Would you say the same thing about the collaborative editing features in Docs?
> If there's one thing I don't need, it's other users editing my prose behind my back.
To me, this sounds like a fantastic teaching tool, a fantastic pairing tool, a fantastic interview tool, and a cool way to collaborate on scripts where Git would have too much friction.
I think this sort of tool can even scale up to projects larger than a single file — I’ve used Floobits (https://floobits.com/) to co-op edit whole Django webapps in Intellij. It’s super fluid and productive to use co-editing tools to very quickly collaborate on new feature build-outs, either pairing together on a single file or splitting work between Frontend and backend concerns.
> Would you say the same thing about the collaborative editing features in Docs?
Yes, a simple "sync" button that pulls in the updates and merges the differences (like git) would do for me, and in fact would cause much less confusion than somebody editing behind my back.
There is a lot more value to collaborative features than just giving other users the ability to edit code behind your back. I implemented the collaborative Jupyter notebook capabilities in https://cocalc.com back in 2014 and have observed, rewritten and used it since then, and there are many additional benefits to collaborative features.
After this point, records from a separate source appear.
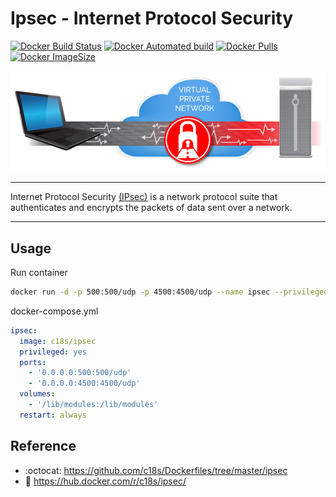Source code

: # Ipsec - Internet Protocol Security

[![Docker Build Status](https://img.shields.io/docker/build/c18s/ipsec.svg)][dockerhub_build]
[![Docker Automated build](https://img.shields.io/docker/automated/c18s/ipsec.svg)][dockerhub]
[![Docker Pulls](https://img.shields.io/docker/pulls/c18s/ipsec.svg)][dockerhub]
[![Docker ImageSize](https://images.microbadger.com/badges/image/c18s/ipsec.svg)][dockerhub_tag]

![IPsec](logo.png "IPsec Logo")

----

Internet Protocol Security [(IPsec)][1] is a network protocol suite that authenticates and encrypts the packets of data sent over a network. 

----

## Usage

Run container

```bash
docker run -d -p 500:500/udp -p 4500:4500/udp --name ipsec --privileged -v /lib/modules:/lib/modules c18s/ipsec
```

docker-compose.yml

```yaml
ipsec:
  image: c18s/ipsec
  privileged: yes
  ports:
    - '0.0.0.0:500:500/udp'
    - '0.0.0.0:4500:4500/udp'
  volumes:
    - '/lib/modules:/lib/modules'
  restart: always
```

## Reference

- :octocat: <https://github.com/c18s/Dockerfiles/tree/master/ipsec>
- :whale: <https://hub.docker.com/r/c18s/ipsec/>

[1]: https://en.wikipedia.org/wiki/IPsec
[dockerhub]: https://hub.docker.com/r/c18s/ipsec/
[dockerhub_tag]: https://hub.docker.com/r/c18s/ipsec/tags/
[dockerhub_build]: https://hub.docker.com/r/c18s/ipsec/builds/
(1) If you have more than one computer, you can open the same notebook on multiple computers at once. This better uses your available screen real estate.
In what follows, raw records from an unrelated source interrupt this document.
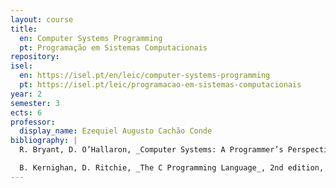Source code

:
 ```yaml
---
layout: course
title:
  en: Computer Systems Programming
  pt: Programação em Sistemas Computacionais
repository: 
isel:
  en: https://isel.pt/en/leic/computer-systems-programming
  pt: https://isel.pt/leic/programacao-em-sistemas-computacionais
year: 2
semester: 3
ects: 6
professor:
  display_name: Ezequiel Augusto Cachão Conde
bibliography: |
  R. Bryant, D. O’Hallaron, _Computer Systems: A Programmer’s Perspective_, 3rd edition, Pearson, 2016. ISBN 9780134092669

  B. Kernighan, D. Ritchie, _The C Programming Language_, 2nd edition, Prentice Hall, 1988. ISBN 9780131103627
---
```


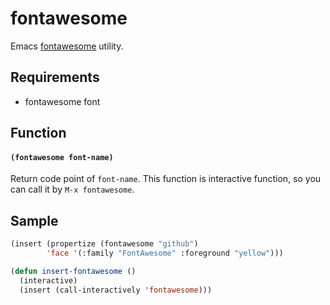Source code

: # fontawesome

Emacs [fontawesome](http://fortawesome.github.io/Font-Awesome/) utility.

## Requirements

- fontawesome font

## Function

#### `(fontawesome font-name)`

Return code point of `font-name`.
This function is interactive function, so you can call it by `M-x fontawesome`.

## Sample

```lisp
(insert (propertize (fontawesome "github")
        'face '(:family "FontAwesome" :foreground "yellow")))

(defun insert-fontawesome ()
  (interactive)
  (insert (call-interactively 'fontawesome)))
```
(2) Similarly, you can open the same notebook in two browser tabs, which provides two views on the notebook at once. This is very handy when working with the long linear format of Jupyter notebooks (e.g., writing documentation near the top and running computations near the bottom). Some notebooks are really long with hundreds of cells...
(3) The underlying functionality that makes implementing collaboration possible also enables saving the exact edit history of the notebook. With CoCalc at least, Jonathan Lee added a history slider (like in Hackpad) that lets you easily browse the history of all edits to a Jupyter notebook. This can be very useful if you delete something, or want to know how your notebook got to its current state. It's also useful in case somebody really does "edit behind your back", since you can revert the changes.
(Regarding shortcomings of Colab: CoCalc is similar, but works in Safari, Firefox, mobile Safari, etc., and has support for all popular kernels, including Julia, Anaconda3, R, etc.)
Your view appears to be that if you don't need it, nobody needs it, ergo it's dumb. But as Shakespeare wrote, "There are more things in heaven and earth, Horatio, than are dreamt of in your philosophy." If you don't need it, maybe it's for somebody else.